(Source records)

========

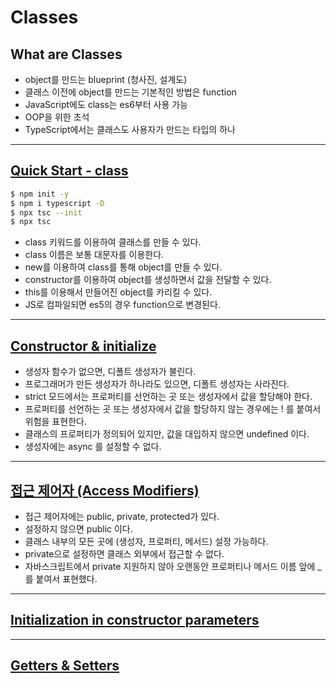 # Classes
## What are Classes
- object를 만드는 blueprint (청사진, 설계도)
- 클래스 이전에 object를 만드는 기본적인 방법은 function
- JavaScript에도 class는 es6부터 사용 가능
- OOP을 위한 초석
- TypeScript에서는 클래스도 사용자가 만드는 타입의 하나

----
## [Quick Start - class](https://github.com/dudcks5477/Front_end/tree/master/TypeScript/classes/example.ts)
```bash
$ npm init -y
$ npm i typescript -D
$ npx tsc --init
$ npx tsc
```
- class 키워드를 이용하여 클래스를 만들 수 있다.
- class 이름은 보통 대문자를 이용한다.
- new를 이용하여 class를 통해 object를 만들 수 있다.
- constructor를 이용하여 object를 생성하면서 값을 전달할 수 있다.
- this를 이용해서 만들어진 object를 카리킬 수 있다.
- JS로 컴파일되면 es5의 경우 function으로 변경된다.

----
## [Constructor & initialize](https://github.com/dudcks5477/Front_end/tree/master/TypeScript/classes/example2.ts)
- 생성자 함수가 없으면, 디폴트 생성자가 불린다.
- 프로그래머가 만든 생성자가 하나라도 있으면, 디폴트 생성자는 사라진다.
- strict 모드에서는 프로퍼티를 선언하는 곳 또는 생성자에서 값을 할당해야 한다.
- 프로퍼티를 선언하는 곳 또는 생성자에서 값을 할당하지 않는 경우에는 ! 를 붙여서 위험을 표현한다.
- 클래스의 프로퍼티가 정의되어 있지만, 값을 대입하지 않으면 undefined 이다.
- 생성자에는 async 를 설정할 수 없다.

----
## [접근 제어자 (Access Modifiers)](https://github.com/dudcks5477/Front_end/tree/master/TypeScript/classes/example3.ts)
- 접근 제어자에는 public, private, protected가 있다.
- 설정하지 않으면 public 이다.
- 클래스 내부의 모든 곳에 (생성자, 프로퍼티, 메서드) 설정 가능하다.
- private으로 설정하면 클래스 외부에서 접근할 수 없다.
- 자바스크립트에서 private 지원하지 않아 오랜동안 프로퍼티나 메서드 이름 앞에 _를 붙여서 표현했다.

----
## [Initialization in constructor parameters](https://github.com/dudcks5477/Front_end/tree/master/TypeScript/classes/example4.ts)

----
## [Getters & Setters](https://github.com/dudcks5477/Front_end/tree/master/TypeScript/classes/example5.ts)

========

HOW TO COMPLETE THIS TASK
Retype the lines above without alteration. The first is the one containing "## [Initialization in", and the last is the final line of the data.

OUTPUT
## [Initialization in constructor parameters](https://github.com/dudcks5477/Front_end/tree/master/TypeScript/classes/example4.ts)

----
## [Getters & Setters](https://github.com/dudcks5477/Front_end/tree/master/TypeScript/classes/example5.ts)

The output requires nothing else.